News from the vet: Georgie was thinking about having a UTI. Her pH was 7.5 and she had red and white cells in her urine indicative of inflammation. She is on two medications to stave off the actual UTI. Her urine will be retested just short of two weeks from now. If it still tests poorly or she gets another UTI soon she will permanently be placed on a medication typically used for kitty arthritis that also builds up the cells around the bladder. She's a champ.
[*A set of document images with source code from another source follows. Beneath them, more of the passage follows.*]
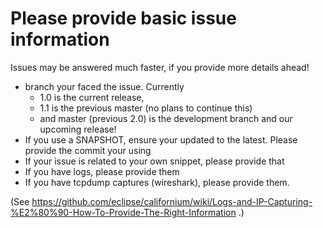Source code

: # Please provide basic issue information

Issues may be answered much faster, if you provide more details ahead!

* branch your faced the issue. Currently 
   * 1.0 is the current release,
   * 1.1 is the previous master (no plans to continue this)
   * and master (previous 2.0) is the development branch and our upcoming release!
* If you use a SNAPSHOT, ensure your updated to the latest. Please provide the
  commit your using
* If your issue is related to your own snippet, please provide that
* If you have logs, please provide them
* If you have tcpdump captures (wireshark), please provide them.

(See https://github.com/eclipse/californium/wiki/Logs-and-IP-Capturing-%E2%80%90-How-To-Provide-The-Right-Information .)
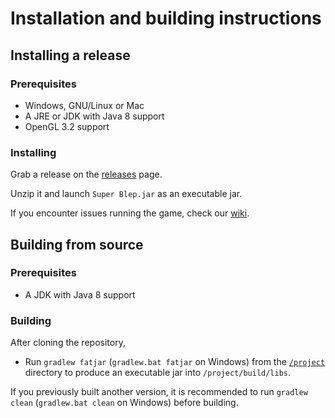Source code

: # Installation and building instructions
## Installing a release
### Prerequisites
* Windows, GNU/Linux or Mac
* A JRE or JDK with Java 8 support
* OpenGL 3.2 support
### Installing
Grab a release on the [releases](https://github.com/peron1000/ArenaShooter/releases) page.

Unzip it and launch `Super Blep.jar` as an executable jar.

If you encounter issues running the game, check our [wiki](https://github.com/peron1000/ArenaShooter/wiki/Troubleshooting).

## Building from source
### Prerequisites
* A JDK with Java 8 support
### Building
After cloning the repository,
* Run `gradlew fatjar` (`gradlew.bat fatjar` on Windows) from the [`/project`](/project) directory to produce an executable jar into `/project/build/libs`.

If you previously built another version, it is recommended to run `gradlew clean` (`gradlew.bat clean` on Windows) before building.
I finished my kicking ass class this evening. Despite having been told to the contrary, it was in fact Hot Cop (with the dreamy blue eyes) who suited up and let us beat on him. I was not permitted to take my own video, but video was taken and we watched it at the end. Let's just say that I got the most laughs. In scenario 3 I totally faked out Hot Cop and made him turn his back to me while I ran out of the room to safety. (Hey, the objective is to get away and survive, I met that goal, but it was fun to have Hot Cop call it out as his favorite encounter. ;)
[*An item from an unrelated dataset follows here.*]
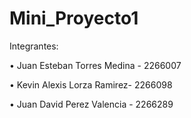 # Mini_Proyecto1

Integrantes:

• Juan Esteban Torres Medina - 2266007

• Kevin Alexis Lorza Ramirez- 2266098

• Juan David Perez Valencia - 2266289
In scenario 4 we were in a dark room and two different men were taunting me. One of them asked if I wanted trouble but he sounded EXACTLY like Avi, so I giggled and said, "no" but with a smile in my voice. I think you can guess that situation quickly went downhill from there. Note to self: Even if an attacker sounds like someone you know you still need to defend yourself. :P
Ladies, if you live in the United States and are interested in taking a kicking ass class please visit the RAD Systems website. (That link takes you directly to the program locator page.) The class will in fact kick your ass, but it will give you the opportunity to practice physically and verbally defending yourself.
Oh, and Molly, surprisingly I did NO GROIN KICKS. WTF?! I told myself to, but the one opportunity where I even thought about doing it I couldn't get myself angled on him correctly. Murr. We are invited to return to class whenever we like, so perhaps I'll get a new opportunity in the future.
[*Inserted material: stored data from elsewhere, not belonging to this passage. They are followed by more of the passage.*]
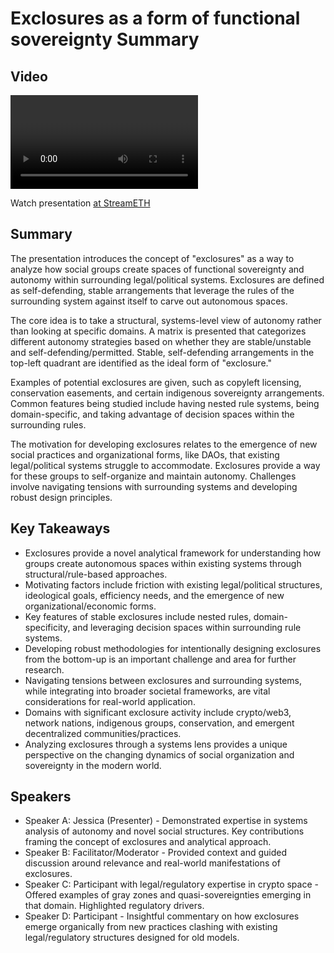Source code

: # Exclosures as a form of functional sovereignty Summary

## Video
<video id="video" controls></video>
<script src="https://vod-cdn.lp-playback.studio/raw/jxf4iblf6wlsyor6526t4tcmtmqa/catalyst-vod-com/hls/de1acsbuzgnc8ymy/index.m3u8"></script>
<script>
  var video = document.getElementById('video');
  var videoSrc = 'https://vod-cdn.lp-playback.studio/raw/jxf4iblf6wlsyor6526t4tcmtmqa/catalyst-vod-com/hls/de1acsbuzgnc8ymy/index.m3u8';
  if (Hls.isSupported()) {
    var hls = new Hls();
    hls.loadSource(videoSrc);
    hls.attachMedia(video);
  }
  else if (video.canPlayType('application/vnd.apple.mpegurl')) {
    video.src = videoSrc;
  }
</script>

Watch presentation [at StreamETH](https://streameth.org/edge_city/watch?session=671b21ef9da0f165b839b30f)

## Summary
The presentation introduces the concept of "exclosures" as a way to analyze how social groups create spaces of functional sovereignty and autonomy within surrounding legal/political systems. Exclosures are defined as self-defending, stable arrangements that leverage the rules of the surrounding system against itself to carve out autonomous spaces.

The core idea is to take a structural, systems-level view of autonomy rather than looking at specific domains. A matrix is presented that categorizes different autonomy strategies based on whether they are stable/unstable and self-defending/permitted. Stable, self-defending arrangements in the top-left quadrant are identified as the ideal form of "exclosure."

Examples of potential exclosures are given, such as copyleft licensing, conservation easements, and certain indigenous sovereignty arrangements. Common features being studied include having nested rule systems, being domain-specific, and taking advantage of decision spaces within the surrounding rules.

The motivation for developing exclosures relates to the emergence of new social practices and organizational forms, like DAOs, that existing legal/political systems struggle to accommodate. Exclosures provide a way for these groups to self-organize and maintain autonomy. Challenges involve navigating tensions with surrounding systems and developing robust design principles.

## Key Takeaways
- Exclosures provide a novel analytical framework for understanding how groups create autonomous spaces within existing systems through structural/rule-based approaches.
- Motivating factors include friction with existing legal/political structures, ideological goals, efficiency needs, and the emergence of new organizational/economic forms.
- Key features of stable exclosures include nested rules, domain-specificity, and leveraging decision spaces within surrounding rule systems.
- Developing robust methodologies for intentionally designing exclosures from the bottom-up is an important challenge and area for further research.
- Navigating tensions between exclosures and surrounding systems, while integrating into broader societal frameworks, are vital considerations for real-world application.
- Domains with significant exclosure activity include crypto/web3, network nations, indigenous groups, conservation, and emergent decentralized communities/practices.
- Analyzing exclosures through a systems lens provides a unique perspective on the changing dynamics of social organization and sovereignty in the modern world.

## Speakers
- Speaker A: Jessica (Presenter) - Demonstrated expertise in systems analysis of autonomy and novel social structures. Key contributions framing the concept of exclosures and analytical approach.
- Speaker B: Facilitator/Moderator - Provided context and guided discussion around relevance and real-world manifestations of exclosures.
- Speaker C: Participant with legal/regulatory expertise in crypto space - Offered examples of gray zones and quasi-sovereignties emerging in that domain. Highlighted regulatory drivers.
- Speaker D: Participant - Insightful commentary on how exclosures emerge organically from new practices clashing with existing legal/regulatory structures designed for old models.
And now that you're all caught up with my Monday, I'm going to bed. Exhausted. Good night. Shut off the lights on your way out. *Zzzzz*
3 comments:
It WAS me, and that punch was pretty good.
I knew it, that's why I giggled.
And, at first I thought you meant the (spiked) beverage, which explains how you made me giggle in a dark room when I was supposed to be defending my life!
Just a kitty bladder tip--if she does need the medicine, and they prescribe Cosequin, you can do your wallet a favor by just getting generic glucosamine instead. That's the important ingredient, and Cosequin has a lot of other expensive components in it, as well. Why yes, I once had a cat with interstitial bladder cystitis--why do you ask? ;)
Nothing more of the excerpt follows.